No one challenges the legal responsibility to elect the president of the University of Iowa that Regent President Michael Gartner stresses.

But what is legal is not the same as what is wise and prudent. It would be wise to choose a president who is familiar with running a quality engine, rather than a health care insurance business. It would be prudent to choose someone who would automatically receive the respect of the faculty, staff and students who generate the quality. To quote the Lombardi report again: "A governance structure with strong and effective leadership can help the research university succeed; the same structure with weak leadership can inhibit success."

As a scientist, I am an empiricist; I look at the evidence. Gov. Vilsack appointed all the current Regents and he has the power to suspend them (Iowa Code 262.5).

They might have looked good on paper but now we have experimental results suggesting that at least two current regents can't do an essential part of the job: choosing a university president.

When the reason offered for canceling a search is that none of the four candidates considered by the board was qualified and when those candidates were forwarded with the full support of the search committee, a group that included its regent chair and the board president, something does not compute.

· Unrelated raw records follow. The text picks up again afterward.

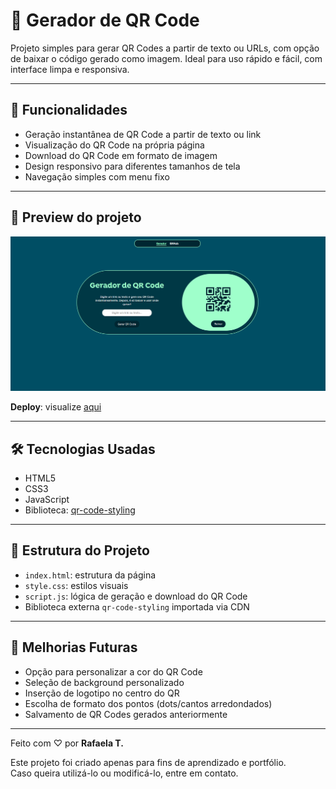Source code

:# 🔐 Gerador de QR Code

Projeto simples para gerar QR Codes a partir de texto ou URLs, com opção de baixar o código gerado como imagem. Ideal para uso rápido e fácil, com interface limpa e responsiva.

---

## 🚀 Funcionalidades

- Geração instantânea de QR Code a partir de texto ou link  
- Visualização do QR Code na própria página  
- Download do QR Code em formato de imagem  
- Design responsivo para diferentes tamanhos de tela  
- Navegação simples com menu fixo  

---

## 🎨 Preview do projeto

![Preview do projeto](img/preview.png)


**Deploy**: visualize [aqui](https://gerador-qrcode-rf.vercel.app)

---

## 🛠️ Tecnologias Usadas

- HTML5  
- CSS3  
- JavaScript  
- Biblioteca: [qr-code-styling](https://github.com/kozakdenys/qr-code-styling)

---

## 📁 Estrutura do Projeto

- `index.html`: estrutura da página  
- `style.css`: estilos visuais  
- `script.js`: lógica de geração e download do QR Code  
- Biblioteca externa `qr-code-styling` importada via CDN

---

## 🔧 Melhorias Futuras

- Opção para personalizar a cor do QR Code  
- Seleção de background personalizado  
- Inserção de logotipo no centro do QR  
- Escolha de formato dos pontos (dots/cantos arredondados)  
- Salvamento de QR Codes gerados anteriormente  

---

Feito com ♡ por **Rafaela T.**

Este projeto foi criado apenas para fins de aprendizado e portfólio.  
Caso queira utilizá-lo ou modificá-lo, entre em contato.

When the excuse offered for not choosing one of the four candidates was lack of familiarity with health care issues but the search committee included two heads of clinical departments of the medical college and hospital, plus a practicing regent physician, it sounds like Washington spin gone crazy.

This is evidence of inability to discharge the duties of the office of regent.

Short of removing the board president and the regent chair of the former search committee, it is difficult to imagine how a subsequent search would attract any candidate capable and willing to head one of the leading research universities in the country.
John R. Menninger is a University of Iowa professor of biological sciences.